In a 140-page report, state auditors noted that the loans granted by the GSIS to 21 delinquent private companies have remained uncollected for 24 to 53 years.
According to the COA, this was due to the “absence of concrete action plan” of the GSIS to recover the unpaid loans amounting to P2.11 billion, with accrued interest worth P823.15 million.
“[This] resulted in the opportunity loss to reinvest and yield incremental income, wastage of government funds, as well as the possibility that these private loans would remain recorded as fully impaired in the books of accounts over an indefinite period of time,” the COA said in its report dated June 6.
State auditors did not name the 21 delinquent borrowers, but provided information on each company.
The biggest, identified only as “Company 1,” had a loan amounting to P600 million that remains unpaid for the past 25 years.
Failure to foreclose
The COA report stated that “Company 1” was a property developer whose loan security included water theme parks, condominium units, and houses and lots in a residential subdivision.
Citing the GSIS records, state auditors found that the borrower was “in default” in paying the loan, prompting the state pension fund to foreclose some of its properties in 2003.
These included Water Fun in Muntinlupa City and Quezon City; 102 units in St.

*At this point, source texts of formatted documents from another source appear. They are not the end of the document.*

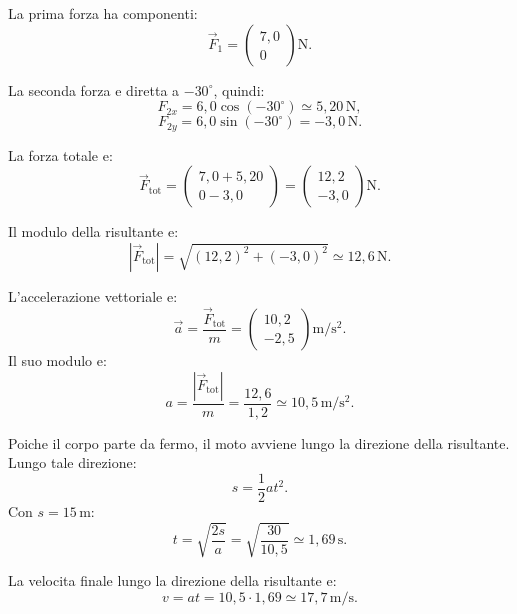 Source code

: \begin{soluzione}
La prima forza ha componenti:
\[
\vec F_1=
\begin{pmatrix}
7{,}0\\[4pt]
0
\end{pmatrix}
\mathrm{N}.
\]

La seconda forza e diretta a \(-30^\circ\), quindi:
\[
F_{2x}=6{,}0\cos(-30^\circ)\simeq 5{,}20\,\mathrm{N},
\]
\[
F_{2y}=6{,}0\sin(-30^\circ)=-3{,}0\,\mathrm{N}.
\]

La forza totale e:
\[
\vec F_\text{tot}=
\begin{pmatrix}
7{,}0+5{,}20\\[4pt]
0-3{,}0
\end{pmatrix}
=
\begin{pmatrix}
12{,}2\\[4pt]
-3{,}0
\end{pmatrix}
\mathrm{N}.
\]

Il modulo della risultante e:
\[
|\vec F_\text{tot}|
=\sqrt{(12{,}2)^2+(-3{,}0)^2}
\simeq 12{,}6\,\mathrm{N}.
\]

L'accelerazione vettoriale e:
\[
\vec a=\frac{\vec F_\text{tot}}{m}
=
\begin{pmatrix}
10{,}2\\[4pt]
-2{,}5
\end{pmatrix}
\mathrm{m/s^2}.
\]
Il suo modulo e:
\[
a=\frac{|\vec F_\text{tot}|}{m}
=\frac{12{,}6}{1{,}2}
\simeq 10{,}5\,\mathrm{m/s^2}.
\]

Poiche il corpo parte da fermo, il moto avviene lungo la direzione della
risultante. Lungo tale direzione:
\[
s=\frac{1}{2}at^2.
\]
Con \(s=15\,\mathrm{m}\):
\[
t=\sqrt{\frac{2s}{a}}
=\sqrt{\frac{30}{10{,}5}}
\simeq 1{,}69\,\mathrm{s}.
\]

La velocita finale lungo la direzione della risultante e:
\[
v=at=10{,}5\cdot 1{,}69
\simeq 17{,}7\,\mathrm{m/s}.
\]
\end{soluzione}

John Condominium in Quezon City; 366 lots in Mary Homes Subdivision in Cavite, and the rights to 240 units in Metro Homes in Manila.
The GSIS records showed that the loan for this borrower was approved on Dec. 10, 1997, and was payable for five years at an interest rate of 18 percent a year.
Another big borrower flagged by the COA and identified only as “Company 3” obtained a P353.99-million loan from the GSIS on Aug. 26, 1994, payable over seven years at an interest rate of 16 percent annually.
“Records disclosed that no payment was made by the borrower on the loan secured by properties with aggregate loanable value of P400.898 million at the time of loan granting,” the COA report noted.
Auditors also noted that the GSIS did not foreclose the properties assigned by the borrower as collateral for the loan despite the firm’s failure to pay.
Among those listed as collateral of “Company 3” were Adelina Complex 3, Phases 4, 5, and 6 in Biñan, Laguna; Adelina Complex Extension in Trece Martires, Cavite, and properties in Xavierville Avenue in Quezon City and in Pacita Complex I in San Pedro, Laguna.
One of the 21 companies listed by the COA was the state-owned Philippine Ports Authority (PPA), but auditors pointed out that this was not a loan contract but an agreement wherein the GSIS would fund the proposed development and construction of the Manila International Port/International Cargo Terminal.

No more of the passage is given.